At this year’s GET REAL! WITH JCDECAUX, “Twinning and Winning: Connecting Social Media and DOOH Simultaneously,” explored how the synergy between social media and out-of-home (OOH) is redefining engagement and elevating campaigns far beyond their original formats.
 
The discussion focused on the rapidly blurring line between digital and physical media and what it takes to make that integration work, bringing together voices from TikTok, L’Oréal, Quan Media, and DIVE

From Siloed

to Synergized

TikTok’s Dan Page opened with the platform’s “Out of Phone” initiative, an effort to bring creators and content from mobile screens to the world’s largest stages, including Times Square. The goal is simple: extend TikTok-native storytelling into real-life environments that feel just as immediate and engaging.

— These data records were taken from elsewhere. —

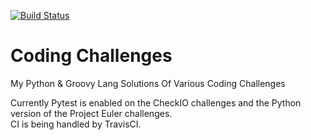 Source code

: 
[![Build Status](https://travis-ci.org/marshallhumble/Coding_Challenges.svg?branch=master)](https://travis-ci.org/marshallhumble/Coding_Challenges) 

# Coding Challenges

My Python & Groovy Lang Solutions Of Various Coding Challenges

Currently Pytest is enabled on the CheckIO challenges and the Python version of the Project Euler challenges.  
CI is being handled by TravisCI.
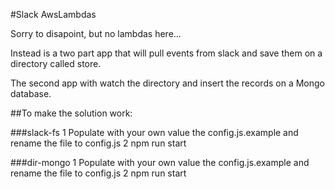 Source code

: #Slack AwsLambdas

Sorry to disapoint, but no lambdas here...

Instead is a two part app that will pull events from slack and save them on a directory called store.

The second app with watch the directory and insert the records on a Mongo database.


##To make the solution work:

###slack-fs
1 Populate with your own value the config.js.example and rename the file to config.js
2 npm run start

###dir-mongo
1 Populate with your own value the config.js.example and rename the file to config.js
2 npm run start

People don’t live at home anymore—they live on their phones. But what happens when you bring that phone to Times Square?

Dan Page

TikTok

Karla Velez of L’Oréal emphasized a strategic duality she called the “dual muscle”—balancing creativity and technology to reach consumers wherever they are. By translating storytelling from platforms like TikTok to large-scale OOH formats, L’Oréal is creating immersive moments that feel native to both.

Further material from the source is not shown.